*WHAT TO PRODUCE*:
I need the lines below from the one with "1.我们有外界的鼓励吗？我觉" down to the one with "3.自身的兴趣。要么没有，有" reproduced exactly, both ends included, and nothing else.

** DATA RECORDS follows **

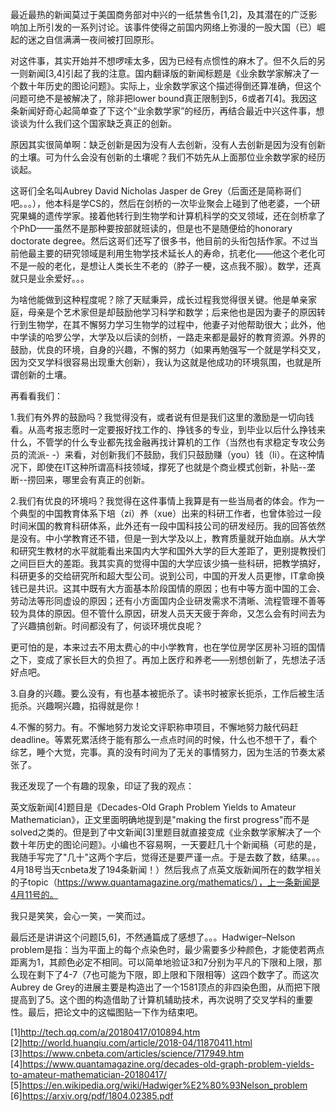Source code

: 

最近最热的新闻莫过于美国商务部对中兴的一纸禁售令[1,2]，及其潜在的广泛影响加上所引发的一系列讨论。该事件使得之前国内网络上弥漫的一股大国（已）崛起的迷之自信满满一夜间被打回原形。

对这件事，其实开始并不想啰嗦太多，因为已经有点惯性的麻木了。但不久后的另一则新闻[3,4]引起了我的注意。国内翻译版的新闻标题是《业余数学家解决了一个数十年历史的图论问题》。实际上，业余数学家这个描述得倒还算准确，但这个问题可绝不是被解决了，除非把lower bound真正限制到5，6或者7[4]。我因这条新闻好奇心起简单查了下这个“业余数学家”的经历，再结合最近中兴这件事，想谈谈为什么我们这个国家缺乏真正的创新。

原因其实很简单啊：缺乏创新是因为没有人去创新，没有人去创新是因为没有创新的土壤。可为什么会没有创新的土壤呢？我们不妨先从上面那位业余数学家的经历谈起。

这哥们全名叫Aubrey David Nicholas Jasper de Grey（后面还是简称哥们吧。。。），他本科是学CS的，然后在剑桥的一次毕业聚会上碰到了他老婆，一个研究果蝇的遗传学家。接着他转行到生物学和计算机科学的交叉领域，还在剑桥拿了个PhD——虽然不是那种要按部就班读的，但是也不是随便给的honorary doctorate degree。然后这哥们还写了很多书，他目前的头衔包括作家。不过当前他最主要的研究领域是利用生物学技术延长人的寿命，抗老化——他这个老化可不是一般的老化，是想让人类长生不老的（脖子一梗，这点我不服）。数学，还真就只是业余爱好。。。

为啥他能做到这种程度呢？除了天赋秉异，成长过程我觉得很关键。他是单亲家庭，母亲是个艺术家但是却鼓励他学习科学和数学；后来他也是因为妻子的原因转行到生物学，在其不懈努力学习生物学的过程中，他妻子对他帮助很大；此外，他中学读的哈罗公学，大学及以后读的剑桥，一路走来都是最好的教育资源。外界的鼓励，优良的环境，自身的兴趣，不懈的努力（如果再勉强写一个就是学科交叉，因为交叉学科很容易出现重大创新），我认为这就是他成功的环境氛围，也就是所谓创新的土壤。

再看看我们：

1.我们有外界的鼓励吗？我觉得没有，或者说有但是我们这里的激励是一切向钱看。从高考报志愿时一定要报好找工作的、挣钱多的专业，到毕业以后什么挣钱来什么，不管学的什么专业都先找金融再找计算机的工作（当然也有求稳定专攻公务员的流派- -）来看，对创新我们不鼓励，我们只鼓励赚（you）钱（li）。在这种情况下，即使在IT这种所谓高科技领域，撑死了也就是个商业模式创新，补贴--垄断--捞回来，哪里会有真正的创新。

2.我们有优良的环境吗？我觉得在这件事情上我算是有一些当局者的体会。作为一个典型的中国教育体系下培（zi）养（xue）出来的科研工作者，也曾体验过一段时间米国的教育科研体系，此外还有一段中国科技公司的研发经历。我的回答依然是没有。中小学教育还不错，但是一到大学及以上，教育质量就开始血崩。从大学和研究生教材的水平就能看出来国内大学和国外大学的巨大差距了，更别提教授们之间巨巨大的差距。我其实真的觉得中国的大学应该少搞一些科研，把教学搞好，科研更多的交给研究所和超大型公司。说到公司，中国的开发人员更惨，IT拿命换钱已是共识。这其中既有大方面基本阶段国情的原因；也有中等方面中国的工会、劳动法等形同虚设的原因；还有小方面国内企业研发需求不清晰、流程管理不善等较为具体的原因。但不管什么原因，研发人员天天疲于奔命，又怎么会有时间去为了兴趣搞创新。时间都没有了，何谈环境优良呢？

更可怕的是，本来过去不用太费心的中小学教育，也在学位房学区房补习班的国情之下，变成了家长巨大的负担了。再加上医疗和养老——别想创新了，先想法子活好点吧。

3.自身的兴趣。要么没有，有也基本被扼杀了。读书时被家长扼杀，工作后被生活扼杀。兴趣啊兴趣，掐得就是你！

4.不懈的努力。有。不懈地努力发论文评职称申项目，不懈地努力敲代码赶deadline。等累死累活终于能有那么一点点时间的时候，什么也不想干了，看个综艺，睡个大觉，完事。真的没有时间为了无关的事情努力，因为生活的节奏太紧张了。

我还发现了一个有趣的现象，印证了我的观点：

英文版新闻[4]题目是《Decades-Old Graph Problem Yields to Amateur Mathematician》，正文里面明确地提到是"making the first progress"而不是solved之类的。但是到了中文新闻[3]里题目就直接变成《业余数学家解决了一个数十年历史的图论问题》。小编也不容易啊，一天要赶几十个新闻稿（可悲的是，我随手写完了"几十"这两个字后，觉得还是要严谨一点。于是去数了数，结果。。。4月18号当天cnbeta发了194条新闻！）然后我点了点英文版新闻所在的数学相关的子topic（https://www.quantamagazine.org/mathematics/），上一条新闻是4月11号的。

我只是笑笑，会心一笑，一笑而过。

最后还是讲讲这个问题[5,6]，不然通篇成了感想了。。。Hadwiger–Nelson problem是指：当为平面上的每个点染色时，最少需要多少种颜色，才能使若两点距离为1，其颜色必定不相同。可以简单地验证3和7分别为平凡的下限和上限，那么现在剩下了4-7（7也可能为下限，即上限和下限相等）这四个数字了。而这次Aubrey de Grey的进展主要是构造出了一个1581顶点的非四染色图，从而把下限提高到了5。这个图的构造借助了计算机辅助技术，再次说明了交叉学科的重要性。最后，把论文中的这幅图贴一下作为结束吧。


[1]http://tech.qq.com/a/20180417/010894.htm
[2]http://world.huanqiu.com/article/2018-04/11870411.html
[3]https://www.cnbeta.com/articles/science/717949.htm
[4]https://www.quantamagazine.org/decades-old-graph-problem-yields-to-amateur-mathematician-20180417/
[5]https://en.wikipedia.org/wiki/Hadwiger%E2%80%93Nelson_problem
[6]https://arxiv.org/pdf/1804.02385.pdf
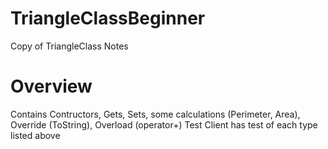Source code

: # TriangleClassBeginner
Copy of TriangleClass Notes

# Overview
Contains Contructors, Gets, Sets, some calculations (Perimeter, Area), Override (ToString), Overload (operator+)
Test Client has test of each type listed above
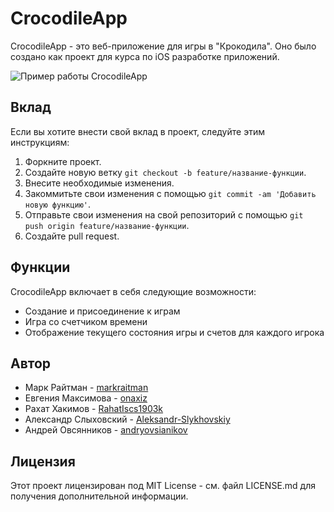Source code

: # CrocodileApp

CrocodileApp - это веб-приложение для игры в "Крокодила". Оно было создано как проект для курса по iOS разработке приложений.

![Пример работы CrocodileApp](https://github.com/RahatIscs1903k/CrocodileApp/blob/develop/Simulator%20Screen%20Recording%20-%20iPhone%2011%20-%202023-04-23%20at%2014.32.47.gif)


## Вклад

Если вы хотите внести свой вклад в проект, следуйте этим инструкциям:

1. Форкните проект.
2. Создайте новую ветку `git checkout -b feature/название-функции`.
3. Внесите необходимые изменения.
4. Закоммитьте свои изменения с помощью `git commit -am 'Добавить новую функцию'`.
5. Отправьте свои изменения на свой репозиторий с помощью `git push origin feature/название-функции`.
6. Создайте pull request.

## Функции

CrocodileApp включает в себя следующие возможности:

* Создание и присоединение к играм
* Игра со счетчиком времени
* Отображение текущего состояния игры и счетов для каждого игрока

## Автор

* Марк Райтман - [markraitman](https://github.com/markraitman)
* Евгения Максимова - [onaxiz](https://github.com/onaxiz)
* Рахат Хакимов - [RahatIscs1903k](https://github.com/RahatIscs1903k)
* Александр Слыховский - [Aleksandr-Slykhovskiy](https://github.com/Aleksandr-Slykhovskiy)
* Андрей Овсянников - [andryovsianikov](https://github.com/andryovsianikov)

## Лицензия

Этот проект лицензирован под MIT License - см. файл LICENSE.md для получения дополнительной информации.
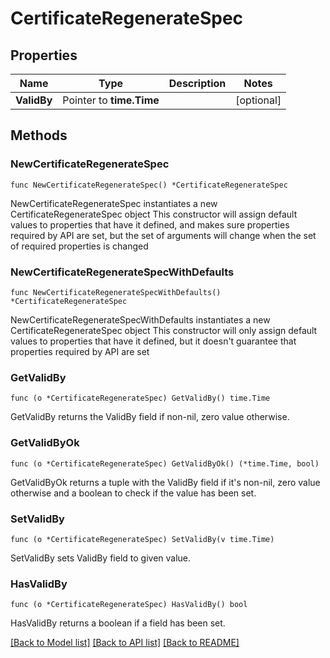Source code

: # CertificateRegenerateSpec

## Properties

Name | Type | Description | Notes
------------ | ------------- | ------------- | -------------
**ValidBy** | Pointer to **time.Time** |  | [optional] 

## Methods

### NewCertificateRegenerateSpec

`func NewCertificateRegenerateSpec() *CertificateRegenerateSpec`

NewCertificateRegenerateSpec instantiates a new CertificateRegenerateSpec object
This constructor will assign default values to properties that have it defined,
and makes sure properties required by API are set, but the set of arguments
will change when the set of required properties is changed

### NewCertificateRegenerateSpecWithDefaults

`func NewCertificateRegenerateSpecWithDefaults() *CertificateRegenerateSpec`

NewCertificateRegenerateSpecWithDefaults instantiates a new CertificateRegenerateSpec object
This constructor will only assign default values to properties that have it defined,
but it doesn't guarantee that properties required by API are set

### GetValidBy

`func (o *CertificateRegenerateSpec) GetValidBy() time.Time`

GetValidBy returns the ValidBy field if non-nil, zero value otherwise.

### GetValidByOk

`func (o *CertificateRegenerateSpec) GetValidByOk() (*time.Time, bool)`

GetValidByOk returns a tuple with the ValidBy field if it's non-nil, zero value otherwise
and a boolean to check if the value has been set.

### SetValidBy

`func (o *CertificateRegenerateSpec) SetValidBy(v time.Time)`

SetValidBy sets ValidBy field to given value.

### HasValidBy

`func (o *CertificateRegenerateSpec) HasValidBy() bool`

HasValidBy returns a boolean if a field has been set.


[[Back to Model list]](../README.md#documentation-for-models) [[Back to API list]](../README.md#documentation-for-api-endpoints) [[Back to README]](../README.md)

** End of DATA RECORDS **

*TASK OUTPUT*:
1.我们有外界的鼓励吗？我觉得没有，或者说有但是我们这里的激励是一切向钱看。从高考报志愿时一定要报好找工作的、挣钱多的专业，到毕业以后什么挣钱来什么，不管学的什么专业都先找金融再找计算机的工作（当然也有求稳定专攻公务员的流派- -）来看，对创新我们不鼓励，我们只鼓励赚（you）钱（li）。在这种情况下，即使在IT这种所谓高科技领域，撑死了也就是个商业模式创新，补贴--垄断--捞回来，哪里会有真正的创新。

2.我们有优良的环境吗？我觉得在这件事情上我算是有一些当局者的体会。作为一个典型的中国教育体系下培（zi）养（xue）出来的科研工作者，也曾体验过一段时间米国的教育科研体系，此外还有一段中国科技公司的研发经历。我的回答依然是没有。中小学教育还不错，但是一到大学及以上，教育质量就开始血崩。从大学和研究生教材的水平就能看出来国内大学和国外大学的巨大差距了，更别提教授们之间巨巨大的差距。我其实真的觉得中国的大学应该少搞一些科研，把教学搞好，科研更多的交给研究所和超大型公司。说到公司，中国的开发人员更惨，IT拿命换钱已是共识。这其中既有大方面基本阶段国情的原因；也有中等方面中国的工会、劳动法等形同虚设的原因；还有小方面国内企业研发需求不清晰、流程管理不善等较为具体的原因。但不管什么原因，研发人员天天疲于奔命，又怎么会有时间去为了兴趣搞创新。时间都没有了，何谈环境优良呢？

更可怕的是，本来过去不用太费心的中小学教育，也在学位房学区房补习班的国情之下，变成了家长巨大的负担了。再加上医疗和养老——别想创新了，先想法子活好点吧。

3.自身的兴趣。要么没有，有也基本被扼杀了。读书时被家长扼杀，工作后被生活扼杀。兴趣啊兴趣，掐得就是你！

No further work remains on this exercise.